3 Best Practices When Solving Quality Issues In Your Organization
1. Listen to your workers
This major innovation in warehouses stemmed from Arrow talking to their workers and figuring out what an issue for them in the workplace was. In an organization that is working with the Sigma methodology, it is encouraged to have a brainstorming session where workers can each raise an issue, the issues are voted on, and then the most popular one gets addressed by management. Your workers are engaging with your systems and processes all day and can often be the best people to look to for ways to improve.

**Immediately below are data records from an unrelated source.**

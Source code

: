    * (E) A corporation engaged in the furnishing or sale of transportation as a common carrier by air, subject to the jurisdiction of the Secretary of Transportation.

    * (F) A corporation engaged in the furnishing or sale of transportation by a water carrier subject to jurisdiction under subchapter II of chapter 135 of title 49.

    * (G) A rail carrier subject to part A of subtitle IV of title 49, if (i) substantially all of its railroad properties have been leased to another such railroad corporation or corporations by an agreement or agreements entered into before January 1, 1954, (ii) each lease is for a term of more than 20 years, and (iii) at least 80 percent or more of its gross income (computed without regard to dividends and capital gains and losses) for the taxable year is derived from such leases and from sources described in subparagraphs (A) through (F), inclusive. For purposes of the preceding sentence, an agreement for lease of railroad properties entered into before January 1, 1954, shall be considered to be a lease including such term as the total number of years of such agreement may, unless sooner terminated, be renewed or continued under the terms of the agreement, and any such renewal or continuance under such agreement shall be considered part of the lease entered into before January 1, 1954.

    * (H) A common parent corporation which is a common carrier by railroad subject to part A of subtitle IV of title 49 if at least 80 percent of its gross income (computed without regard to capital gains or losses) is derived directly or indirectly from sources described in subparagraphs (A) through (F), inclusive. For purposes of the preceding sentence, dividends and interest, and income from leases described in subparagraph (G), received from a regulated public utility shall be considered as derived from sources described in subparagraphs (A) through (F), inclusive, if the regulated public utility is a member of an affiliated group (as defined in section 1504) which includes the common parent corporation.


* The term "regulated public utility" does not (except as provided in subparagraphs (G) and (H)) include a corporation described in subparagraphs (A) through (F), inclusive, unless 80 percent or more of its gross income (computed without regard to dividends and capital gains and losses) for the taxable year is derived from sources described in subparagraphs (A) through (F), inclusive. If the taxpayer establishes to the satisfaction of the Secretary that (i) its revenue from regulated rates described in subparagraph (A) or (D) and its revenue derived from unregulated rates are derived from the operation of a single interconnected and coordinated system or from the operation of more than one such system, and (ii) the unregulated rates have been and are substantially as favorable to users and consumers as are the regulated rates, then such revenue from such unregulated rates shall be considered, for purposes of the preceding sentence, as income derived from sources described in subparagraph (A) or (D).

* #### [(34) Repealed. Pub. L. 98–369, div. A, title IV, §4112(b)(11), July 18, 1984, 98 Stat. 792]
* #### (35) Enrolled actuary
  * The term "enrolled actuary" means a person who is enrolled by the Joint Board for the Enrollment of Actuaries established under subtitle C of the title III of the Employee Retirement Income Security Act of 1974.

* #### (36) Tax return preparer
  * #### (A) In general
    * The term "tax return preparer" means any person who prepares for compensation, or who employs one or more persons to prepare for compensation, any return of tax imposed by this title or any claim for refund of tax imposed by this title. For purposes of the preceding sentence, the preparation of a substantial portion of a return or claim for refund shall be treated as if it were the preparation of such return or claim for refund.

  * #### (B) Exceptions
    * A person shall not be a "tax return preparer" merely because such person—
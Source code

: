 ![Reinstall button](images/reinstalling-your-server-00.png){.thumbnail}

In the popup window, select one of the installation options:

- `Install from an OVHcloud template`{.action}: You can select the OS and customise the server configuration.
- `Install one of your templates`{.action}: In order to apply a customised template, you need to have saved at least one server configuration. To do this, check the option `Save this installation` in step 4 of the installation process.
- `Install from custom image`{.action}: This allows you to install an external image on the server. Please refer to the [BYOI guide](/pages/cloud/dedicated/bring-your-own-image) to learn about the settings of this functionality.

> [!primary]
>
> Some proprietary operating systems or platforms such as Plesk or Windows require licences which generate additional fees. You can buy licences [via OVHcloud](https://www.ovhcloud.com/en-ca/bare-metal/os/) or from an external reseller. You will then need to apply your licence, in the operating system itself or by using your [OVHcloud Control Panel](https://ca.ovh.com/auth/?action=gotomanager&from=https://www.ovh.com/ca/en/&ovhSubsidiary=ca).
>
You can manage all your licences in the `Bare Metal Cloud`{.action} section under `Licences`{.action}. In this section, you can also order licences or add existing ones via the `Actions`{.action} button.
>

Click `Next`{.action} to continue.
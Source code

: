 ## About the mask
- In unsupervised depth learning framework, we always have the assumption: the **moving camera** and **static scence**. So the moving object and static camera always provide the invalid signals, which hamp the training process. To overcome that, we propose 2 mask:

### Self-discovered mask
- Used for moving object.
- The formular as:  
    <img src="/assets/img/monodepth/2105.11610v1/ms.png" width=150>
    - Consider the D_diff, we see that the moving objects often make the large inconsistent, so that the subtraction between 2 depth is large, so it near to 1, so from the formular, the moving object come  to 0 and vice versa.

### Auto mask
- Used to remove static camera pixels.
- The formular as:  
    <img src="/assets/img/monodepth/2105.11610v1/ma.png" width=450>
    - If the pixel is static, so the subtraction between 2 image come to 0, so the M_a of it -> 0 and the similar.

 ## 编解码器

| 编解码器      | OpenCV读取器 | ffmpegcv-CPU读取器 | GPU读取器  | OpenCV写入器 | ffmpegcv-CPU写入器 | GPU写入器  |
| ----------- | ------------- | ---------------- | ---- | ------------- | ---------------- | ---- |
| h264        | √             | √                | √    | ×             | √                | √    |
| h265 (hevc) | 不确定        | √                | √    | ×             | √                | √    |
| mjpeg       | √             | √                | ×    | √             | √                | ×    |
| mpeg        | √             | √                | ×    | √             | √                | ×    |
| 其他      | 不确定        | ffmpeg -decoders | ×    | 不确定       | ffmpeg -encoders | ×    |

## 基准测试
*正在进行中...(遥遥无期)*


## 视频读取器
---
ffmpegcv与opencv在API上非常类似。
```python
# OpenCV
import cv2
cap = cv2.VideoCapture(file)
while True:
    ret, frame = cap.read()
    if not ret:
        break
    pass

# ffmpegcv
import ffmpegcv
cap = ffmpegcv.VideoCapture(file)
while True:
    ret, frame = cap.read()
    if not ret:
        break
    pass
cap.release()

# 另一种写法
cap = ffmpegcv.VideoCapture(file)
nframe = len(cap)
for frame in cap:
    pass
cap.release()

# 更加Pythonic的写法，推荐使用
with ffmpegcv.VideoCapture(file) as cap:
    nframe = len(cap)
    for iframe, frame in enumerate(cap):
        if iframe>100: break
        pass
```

2. Use outside-the-box thinking
Sometimes it is necessary to be able to think outside the box when finding solutions for issues. Just a few years ago, having a team of drones monitor a warehouse would have seemed like some pretty wild science fiction. The same goes for strapping on a pair of virtual reality goggles to check for ways to improve your warehouse processes. Now, the utilization of both of these technological advancements is rapidly becoming one of the most trusted methods of maintaining accuracy and identifying issues.
The folks at Arrow likely had to weigh a lot of options when presented with how to best solve the issue their employees raised.
If it turns out that the best option for solving a workplace problem is a route your organization has never taken before, be sure to fully weigh how realistic the logistics are of your company implementing it. If it appears to be doable, then do not discredit it. Embracing innovation puts you ahead of the competition by being quicker to solve problems in ways they have not thought of yet.
3. Always look toward greater improvement
Arrow Electronics had already been a Sigma-oriented organization for several years when the drone program was proposed. Despite how much improvement to processes the company had already achieved, they were still dedicated to finding ways to continuously improve the way they did business.
This is an important lesson to remember.
No matter how well your company is doing, you can always find ways to improve. There is always more to be done in the pursuit of delivering the best quality to your customers with the utmost efficiency.
Continuous Improvement and Creative Thinking
Arrow was able to improve its processes greatly through the use of its warehouse drone program. It is worth pondering if that program would have ever happened if the organization had not brainstormed with its workers, already trusted in the Six Sigma methodology and how to implement it from years of practice, embraced innovation, and continuously kept finding ways to improve.
Embracing Six Sigma methodology and the tools it provides is proven to help your organization in innumerable ways. With Arrow Electronics, they were able to craft an innovative program for solving their warehouse issues, which are quickly becoming the norm. By continuously seeking out ways to improve and embracing innovation, it is likely that Arrow will continue to find new and exciting ways to make its company even better equipped to serve the needs of its customers. It is wild to think about now, but the utilization of drones and virtual reality to make their company better might just be the beginning of Arrow’s use of the latest advancements in technology. Who knows what is next for Arrow Electronics?